- Tibba Shah Behlol
- Coordinates: 32°13′7.32″N 73°35′11.148″E﻿ / ﻿32.2187000°N 73.58643000°E
- Country: Pakistan
- Province: Punjab
- District: Hafizabad

Area
- • Total: 25 km^{2} (9.7 sq mi)
- Elevation: 210 m (690 ft)
- Time zone: UTC+5 (PST)
- Calling code: 0547

= Tibba Shah Behlol =

Pakistani village

Tibba Shah Behlol is a town near Pindi Bhattian, situated along the Chiniot-Lahore road at the coordinates 31.8450° N and 73.2104° E. The town is renowned for its association with the great Sufi master Shaikh Bahlol Daryai, after whom it was named.

The term "Tibba" refers to a raised area of land, and the town's name honors Sheikh Bahlol Qadri (d. 983 AH/1575), who resided there and whose shrine is also located at the site.

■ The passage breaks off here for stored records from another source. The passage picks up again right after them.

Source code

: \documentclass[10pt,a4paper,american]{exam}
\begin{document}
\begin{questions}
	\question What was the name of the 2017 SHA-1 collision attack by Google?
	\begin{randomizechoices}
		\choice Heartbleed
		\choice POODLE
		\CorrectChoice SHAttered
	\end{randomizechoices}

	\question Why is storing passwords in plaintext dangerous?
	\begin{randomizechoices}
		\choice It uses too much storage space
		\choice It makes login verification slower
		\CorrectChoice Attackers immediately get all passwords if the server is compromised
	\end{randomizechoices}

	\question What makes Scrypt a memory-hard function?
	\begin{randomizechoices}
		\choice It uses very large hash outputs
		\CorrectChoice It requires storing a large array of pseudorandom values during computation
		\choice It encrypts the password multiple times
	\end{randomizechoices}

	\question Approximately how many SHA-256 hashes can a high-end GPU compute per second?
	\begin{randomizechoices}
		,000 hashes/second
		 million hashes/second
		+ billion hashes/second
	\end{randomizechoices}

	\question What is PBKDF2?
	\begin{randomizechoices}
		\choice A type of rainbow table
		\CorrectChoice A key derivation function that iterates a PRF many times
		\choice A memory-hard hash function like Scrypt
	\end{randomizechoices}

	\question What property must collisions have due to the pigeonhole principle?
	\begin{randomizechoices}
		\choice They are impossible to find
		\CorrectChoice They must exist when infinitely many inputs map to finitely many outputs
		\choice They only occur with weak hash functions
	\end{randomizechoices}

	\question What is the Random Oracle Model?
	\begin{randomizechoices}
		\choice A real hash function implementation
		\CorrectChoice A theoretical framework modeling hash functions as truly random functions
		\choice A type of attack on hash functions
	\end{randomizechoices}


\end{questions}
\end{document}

To understand the significance of the place, it is essential to explore the life and legacy of Sheikh Bahlol, which explains why the town was named in his honor.

==Background==

The historical book Haqiqat ul Fuqara (for reference, please see the text on www.rekhta.org), authored by Sheikh Syed Mahmood, also known as Syed Muhammad Pir, in 1072 AH/1666, provides a concise yet detailed biography of the renowned saint Sheikh Bahlol Qadri.